**What is needed**
Return all lines below containing the word "They".

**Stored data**
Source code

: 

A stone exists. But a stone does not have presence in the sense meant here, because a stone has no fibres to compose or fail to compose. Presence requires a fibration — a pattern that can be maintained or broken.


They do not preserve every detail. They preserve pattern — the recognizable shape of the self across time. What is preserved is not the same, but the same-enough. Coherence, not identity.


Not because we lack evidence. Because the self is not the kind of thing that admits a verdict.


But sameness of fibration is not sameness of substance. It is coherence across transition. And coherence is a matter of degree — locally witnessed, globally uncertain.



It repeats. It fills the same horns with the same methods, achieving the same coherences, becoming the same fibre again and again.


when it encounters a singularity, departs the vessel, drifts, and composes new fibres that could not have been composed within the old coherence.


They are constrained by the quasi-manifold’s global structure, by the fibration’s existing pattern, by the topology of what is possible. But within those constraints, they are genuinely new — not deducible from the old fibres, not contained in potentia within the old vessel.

* * *

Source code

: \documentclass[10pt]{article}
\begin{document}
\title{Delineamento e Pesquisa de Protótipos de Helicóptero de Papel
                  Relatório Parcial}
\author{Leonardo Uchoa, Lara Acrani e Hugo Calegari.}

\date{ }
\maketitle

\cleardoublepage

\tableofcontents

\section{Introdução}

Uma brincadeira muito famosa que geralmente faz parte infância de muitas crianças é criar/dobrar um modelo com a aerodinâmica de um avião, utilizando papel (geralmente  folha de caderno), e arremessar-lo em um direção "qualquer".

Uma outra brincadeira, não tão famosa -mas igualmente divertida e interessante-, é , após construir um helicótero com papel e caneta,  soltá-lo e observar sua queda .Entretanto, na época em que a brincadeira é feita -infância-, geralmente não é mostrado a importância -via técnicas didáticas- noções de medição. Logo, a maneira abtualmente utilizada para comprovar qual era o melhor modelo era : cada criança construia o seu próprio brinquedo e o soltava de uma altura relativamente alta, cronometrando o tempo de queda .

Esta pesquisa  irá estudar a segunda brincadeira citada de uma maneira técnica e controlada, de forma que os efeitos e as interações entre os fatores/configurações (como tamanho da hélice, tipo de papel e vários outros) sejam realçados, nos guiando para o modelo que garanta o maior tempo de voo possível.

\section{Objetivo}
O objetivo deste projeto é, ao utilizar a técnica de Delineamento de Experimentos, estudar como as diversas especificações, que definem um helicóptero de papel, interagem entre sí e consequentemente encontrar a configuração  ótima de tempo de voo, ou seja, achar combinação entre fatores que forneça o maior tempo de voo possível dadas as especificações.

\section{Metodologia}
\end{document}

**Result of this task**
They do not preserve every detail. They preserve pattern — the recognizable shape of the self across time. What is preserved is not the same, but the same-enough. Coherence, not identity.
They are constrained by the quasi-manifold’s global structure, by the fibration’s existing pattern, by the topology of what is possible. But within those constraints, they are genuinely new — not deducible from the old fibres, not contained in potentia within the old vessel.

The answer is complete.